(Material provided)

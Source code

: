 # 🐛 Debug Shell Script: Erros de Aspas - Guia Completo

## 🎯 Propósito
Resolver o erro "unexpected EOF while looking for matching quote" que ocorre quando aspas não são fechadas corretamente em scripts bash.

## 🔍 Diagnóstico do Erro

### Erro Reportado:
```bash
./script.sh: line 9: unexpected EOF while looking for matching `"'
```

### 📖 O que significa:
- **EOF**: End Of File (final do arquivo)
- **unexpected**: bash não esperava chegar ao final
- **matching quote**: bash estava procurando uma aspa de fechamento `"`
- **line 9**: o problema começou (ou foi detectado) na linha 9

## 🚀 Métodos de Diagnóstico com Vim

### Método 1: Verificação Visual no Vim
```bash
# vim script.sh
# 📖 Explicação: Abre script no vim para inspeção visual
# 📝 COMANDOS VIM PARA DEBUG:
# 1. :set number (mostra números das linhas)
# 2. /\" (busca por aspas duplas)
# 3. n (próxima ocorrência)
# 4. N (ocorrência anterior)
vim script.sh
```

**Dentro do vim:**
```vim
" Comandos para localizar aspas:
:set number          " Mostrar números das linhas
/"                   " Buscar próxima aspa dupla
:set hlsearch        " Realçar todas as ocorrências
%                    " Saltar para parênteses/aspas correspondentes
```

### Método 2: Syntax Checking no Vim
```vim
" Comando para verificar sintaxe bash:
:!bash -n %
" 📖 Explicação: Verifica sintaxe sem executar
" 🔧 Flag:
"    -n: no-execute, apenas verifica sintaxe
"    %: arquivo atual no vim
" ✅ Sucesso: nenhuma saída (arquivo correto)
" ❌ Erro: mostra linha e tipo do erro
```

(End Material provided)
(Material provided)

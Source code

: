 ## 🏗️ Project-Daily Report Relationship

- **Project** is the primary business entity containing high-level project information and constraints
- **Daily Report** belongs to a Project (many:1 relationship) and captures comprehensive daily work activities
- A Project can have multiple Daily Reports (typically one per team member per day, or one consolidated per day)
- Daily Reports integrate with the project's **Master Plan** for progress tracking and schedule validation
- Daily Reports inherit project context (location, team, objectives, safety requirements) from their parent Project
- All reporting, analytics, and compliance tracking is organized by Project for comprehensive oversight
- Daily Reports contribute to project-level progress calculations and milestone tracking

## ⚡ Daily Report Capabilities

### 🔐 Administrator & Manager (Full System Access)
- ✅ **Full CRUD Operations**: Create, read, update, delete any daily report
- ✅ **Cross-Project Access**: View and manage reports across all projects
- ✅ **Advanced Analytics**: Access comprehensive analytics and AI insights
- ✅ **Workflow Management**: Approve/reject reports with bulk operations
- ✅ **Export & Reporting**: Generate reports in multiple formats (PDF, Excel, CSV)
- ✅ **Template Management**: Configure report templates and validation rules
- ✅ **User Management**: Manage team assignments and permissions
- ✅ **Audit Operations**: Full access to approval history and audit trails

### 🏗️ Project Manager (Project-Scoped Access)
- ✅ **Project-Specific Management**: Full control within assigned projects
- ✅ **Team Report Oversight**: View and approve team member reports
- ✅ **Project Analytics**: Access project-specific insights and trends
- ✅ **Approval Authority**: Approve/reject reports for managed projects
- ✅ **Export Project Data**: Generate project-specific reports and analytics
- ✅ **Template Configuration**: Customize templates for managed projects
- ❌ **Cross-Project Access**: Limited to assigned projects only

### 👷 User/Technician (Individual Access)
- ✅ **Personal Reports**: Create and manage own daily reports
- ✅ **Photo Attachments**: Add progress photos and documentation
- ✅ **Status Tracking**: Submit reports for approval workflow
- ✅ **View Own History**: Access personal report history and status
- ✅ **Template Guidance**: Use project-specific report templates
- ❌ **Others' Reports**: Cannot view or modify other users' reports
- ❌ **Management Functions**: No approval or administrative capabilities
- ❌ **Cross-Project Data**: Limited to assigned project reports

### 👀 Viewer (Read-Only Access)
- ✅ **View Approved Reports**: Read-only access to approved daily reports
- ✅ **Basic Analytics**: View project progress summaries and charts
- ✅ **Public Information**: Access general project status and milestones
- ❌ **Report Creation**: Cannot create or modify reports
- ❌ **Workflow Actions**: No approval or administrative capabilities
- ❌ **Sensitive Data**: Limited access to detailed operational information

(End Material provided)

# [What needs to be done]
Starting at the line above that holds "- ✅ **Status" and ending at the line that holds "- ❌ **Report", transcribe each line exactly and include no other lines.

# [Your solution]
- ✅ **Status Tracking**: Submit reports for approval workflow
- ✅ **View Own History**: Access personal report history and status
- ✅ **Template Guidance**: Use project-specific report templates
- ❌ **Others' Reports**: Cannot view or modify other users' reports
- ❌ **Management Functions**: No approval or administrative capabilities
- ❌ **Cross-Project Data**: Limited to assigned project reports

### 👀 Viewer (Read-Only Access)
- ✅ **View Approved Reports**: Read-only access to approved daily reports
- ✅ **Basic Analytics**: View project progress summaries and charts
- ✅ **Public Information**: Access general project status and milestones
- ❌ **Report Creation**: Cannot create or modify reports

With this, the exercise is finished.